Our age interaction analysis showed increased odds of OAC prescription in AF patients with history of ischemic stroke with advancing age. Similarly, we also demonstrated increased odds of DOAC prescription in AF patients with prior history of ischemic stroke as they aged. In a study of 8932 patients, van Walraven et al. showed increased risk of ischemic stroke with patients age (adjusted hazard ratio per decade of age increase 1.45, 95% CI 1.26–1.66) [6]. They also demonstrated that as these patients get older, the absolute benefit of OAC in reducing the incidence of ischemic stroke increases. Moreover, while clinical guidelines recommend DOACs over warfarin for certain older patients, and uptake appears to be moving clinical practice toward more utilization of DOACs in these groups, greater guideline awareness and adherence may help address persistent gaps between evidence and practice. In this context, our study findings provide further evidence that advanced age should not be the only contraindication in prescribing an OAC for stroke risk mitigation; practice patterns appear to align with these important findings.

5 Strengths and limitations

The primary strengths of this study are the large sample size, the long follow-up period, and sufficient statistical power necessary to assess significant predictors of OAC underutilization as well as predictors of DOAC versus warfarin prescription. Our sample includes a nationally representative aging population, as nearly two-thirds of Americans aged ≥ 65 years are enrolled in a fee-for-service Medicare health plan.

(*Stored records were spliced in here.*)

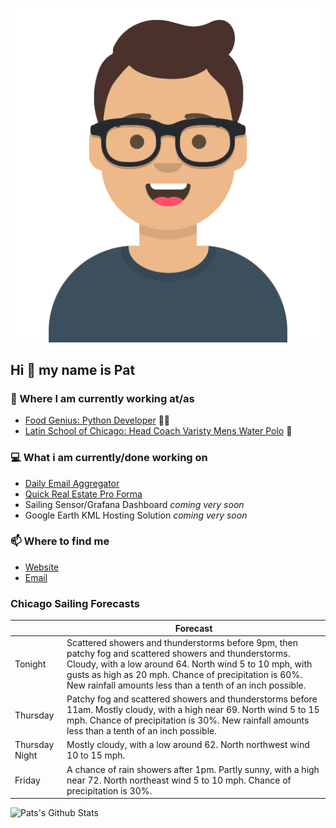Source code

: [![Social banner for p-j-falconer](https://raw.githubusercontent.com/P-J-FALCONER/P-J-FALCONER/master/assets/avataaars.svg)](https://patfalconer.com/)
## Hi :wave: my name is Pat

### 💼 Where I am currently working at/as
- [Food Genius: Python Developer](https://getfoodgenius.com/) 🍔🐍
- [Latin School of Chicago: Head Coach Varisty Mens Water Polo](https://www.latinschool.org/) 🤽


### 💻 What i am currently/done working on
 - [Daily Email Aggregator](https://github.com/P-J-FALCONER/dott_daily_mail)
 - [Quick Real Estate Pro Forma](https://github.com/P-J-FALCONER/henry)
 - Sailing Sensor/Grafana Dashboard *coming very soon*
 - Google Earth KML Hosting Solution *coming very soon*

### 📫 Where to find me
 - [Website](https://patfalconer.com/)
 - [Email](mailto:patrick.j.falconer@gmail.com)


### Chicago Sailing Forecasts
|   | Forecast  |
|---|---|
| Tonight | Scattered showers and thunderstorms before 9pm, then patchy fog and scattered showers and thunderstorms. Cloudy, with a low around 64. North wind 5 to 10 mph, with gusts as high as 20 mph. Chance of precipitation is 60%. New rainfall amounts less than a tenth of an inch possible. |
| Thursday | Patchy fog and scattered showers and thunderstorms before 11am. Mostly cloudy, with a high near 69. North wind 5 to 15 mph. Chance of precipitation is 30%. New rainfall amounts less than a tenth of an inch possible. |
| Thursday Night | Mostly cloudy, with a low around 62. North northwest wind 10 to 15 mph. |
| Friday | A chance of rain showers after 1pm. Partly sunny, with a high near 72. North northeast wind 5 to 10 mph. Chance of precipitation is 30%. |

![Pats's Github Stats](https://github-readme-stats.vercel.app/api?username=p-j-falconer&show_icons=true&theme=radical)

This study has some limitations that should be considered while interpreting the results. This is a retrospective observational study and thus causal inference cannot be evaluated. The selected variables were based on ICD-9-CM diagnosis and procedure codes, the Healthcare Common Procedure Coding System, and National Drug Codes on billing claims. As such, coding errors and lack of clinical accuracy may have introduced bias in the study. In fact, early studies have reported up to 30% false positive and inactive AF patients when extracted from large scale registries and elimination of such cases have shown to improve the OAC utilization [27]. Additionally, differential follow-up of AF patients in our cohort may have introduced selection bias, as patients with longer follow-ups were more likely to be treated with an OAC. In addition, the Medicare database does not include laboratory values or self-reported data, thus outcomes and risk assessment (such as the modified HAS-BLED score) should be interpreted in the context of coding algorithms. Changes in patient characteristics between diagnosis and prescription were not accounted for in the logistic regression models. Presence of prescription claims may not indicate that the medication was consumed by the patient. In addition, the covariates may have been impacted by heterogeneity. More research is needed to understand the importance of each covariate along with validation. Our study also did not consider drug costs, access to care, formulary changes, or physician type or preferences. In addition, the study results may not be generalizable to the entire US population, as this study only observed incident AF patients from Medicare fee-for-service data, which only includes patients ≥ 65 years old and certain special groups of patients. Similarly, dual Veterans Health Administration beneficiary status was not observable in the dataset, and dual beneficiaries may have contributed to under- or overestimation of utilization.

6 Conclusion

This contemporary real-world study of Medicare patients ≥ 65 years old with AF and a CHA2DS2-VASc ≥ 2 found that OAC utilization is still low among older US patients. Several key predictors of OAC underutilization were identified, including age ≥ 85 years, female sex, Black race, and key comorbidities such as coronary artery disease, diabetes, renal disease, history of falls, and GI and intracranial bleeding. Furthermore, age ≥ 85 years, Black race, ischemic stroke, and GI and intracranial bleeding predicted lower use of DOAC therapy compared to warfarin.